General counsel have a chance to save their company money as inflation pinches by mitigating price increases before contracts renew at higher amounts, Evisort co-founder and CEO Jerry Ting said.
The tactic works best if you have a cushion of time, because if you wait until the last week before the contract expires, you lose your leverage, he said.
“If you're capturing it late … and you don't want to do the renewal, they’ll turn the system off and you’ll face a business continuity issue,” Ting told Legal Dive. “But if you find that renewal at the beginning of the quarter, when you’re doing quarterly planning, you can use your leverage to say you’re not renewing unless we get rid of this term. That puts a lot of leverage back in the hands of GCs.”
Big savings
A McKinsey analysis found that companies save an average of 9% of annual revenue by renegotiating contract pricing.
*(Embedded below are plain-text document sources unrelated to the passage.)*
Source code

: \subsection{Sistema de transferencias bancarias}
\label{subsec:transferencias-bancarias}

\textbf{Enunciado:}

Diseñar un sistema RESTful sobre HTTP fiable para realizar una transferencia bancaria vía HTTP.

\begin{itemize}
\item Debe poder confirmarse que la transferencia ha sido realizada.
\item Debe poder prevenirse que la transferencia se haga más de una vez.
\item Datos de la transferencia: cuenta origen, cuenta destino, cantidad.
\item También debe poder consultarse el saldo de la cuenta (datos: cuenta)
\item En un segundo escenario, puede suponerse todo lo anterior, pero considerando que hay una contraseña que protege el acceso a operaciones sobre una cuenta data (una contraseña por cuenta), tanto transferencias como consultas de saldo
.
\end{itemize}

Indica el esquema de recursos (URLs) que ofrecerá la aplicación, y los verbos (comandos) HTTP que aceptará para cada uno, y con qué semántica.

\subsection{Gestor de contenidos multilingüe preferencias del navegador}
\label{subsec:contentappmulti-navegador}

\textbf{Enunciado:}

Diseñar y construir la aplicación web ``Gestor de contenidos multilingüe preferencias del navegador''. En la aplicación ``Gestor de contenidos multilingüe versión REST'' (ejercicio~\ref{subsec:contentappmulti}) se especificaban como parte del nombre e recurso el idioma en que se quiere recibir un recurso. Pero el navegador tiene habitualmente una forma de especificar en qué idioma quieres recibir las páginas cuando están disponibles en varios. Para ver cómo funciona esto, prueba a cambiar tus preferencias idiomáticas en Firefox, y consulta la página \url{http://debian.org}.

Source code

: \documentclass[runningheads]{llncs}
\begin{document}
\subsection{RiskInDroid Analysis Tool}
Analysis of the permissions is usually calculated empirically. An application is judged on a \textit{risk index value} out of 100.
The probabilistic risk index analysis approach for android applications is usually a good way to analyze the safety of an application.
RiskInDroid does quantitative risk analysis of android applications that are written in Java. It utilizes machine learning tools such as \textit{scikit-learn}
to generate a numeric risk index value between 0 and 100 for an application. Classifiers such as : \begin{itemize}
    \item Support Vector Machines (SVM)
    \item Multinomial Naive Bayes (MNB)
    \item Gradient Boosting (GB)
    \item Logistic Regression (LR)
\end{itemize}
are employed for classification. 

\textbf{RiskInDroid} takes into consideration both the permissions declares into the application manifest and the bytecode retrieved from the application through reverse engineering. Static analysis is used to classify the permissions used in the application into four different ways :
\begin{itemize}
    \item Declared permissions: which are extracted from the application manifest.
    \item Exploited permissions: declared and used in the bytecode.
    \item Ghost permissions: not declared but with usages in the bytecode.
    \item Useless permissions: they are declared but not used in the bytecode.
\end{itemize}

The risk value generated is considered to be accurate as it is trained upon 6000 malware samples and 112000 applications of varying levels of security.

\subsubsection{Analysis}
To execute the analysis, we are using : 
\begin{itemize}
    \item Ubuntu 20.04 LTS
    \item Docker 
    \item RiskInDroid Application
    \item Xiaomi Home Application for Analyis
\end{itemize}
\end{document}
That comes to about $2.5 trillion in savings for the Fortune 500.
Ting says his contract management company is working with a Fortune 100 company that’s been paying contract increases by default because it can’t go through its contracts quickly, early and cost-effectively enough because it’s still using lawyers to go through each contract manually.
“They’re just signing the renewals because they have no choice,” he said.
Many contracts have automatic annual price escalation clauses built into them, like a 2% or 5% increase each year or an inflation-adjusted increase, like CPI-plus 3%.
For general counsel, the goal is to go through all contracts so you can pick out the ones that don’t have that kind of automatic escalation. That way you can reach out to the vendor and open the renegotiation process.
Ting touted his company’s CLM software as a tool that can help by sorting contracts by the type of pricing increase and other indicators like that.
“We can pull these data points out of contracts automatically, without needing humans,” he said. “When does it expire? Is there an automatic renewal? Is there a price escalation clause or a rebate clause or an early-pay discount?”
Ting said he did this kind of work manually when he worked in a law firm. “ I was charging $400, $500 dollars an hour,” he said.
He would look through a 300-page document and summarize the key terms for stakeholders in a cover memo. “Wouldn’t that be much easier to do with technology instead of having to pay a lawyer?”
Small-scale contracts
For companies that are going through contracts manually, it’s not uncommon to limit the searches to those with the biggest dollar amounts, like anything over $100,000. For the rest, the contracts are left to renew automatically at whatever price increase because the manpower isn’t there to go through them all.
“They just assume that as a cost of doing business,” Ting said.
By taking the automated approach, he said, general counsel can go through all of their contracts, no matter how small the dollar amount, to find those that can be renegotiated.
“That's where the GC becomes strategic,” he said. “By having data analytics, GCs can impact the bottom line.”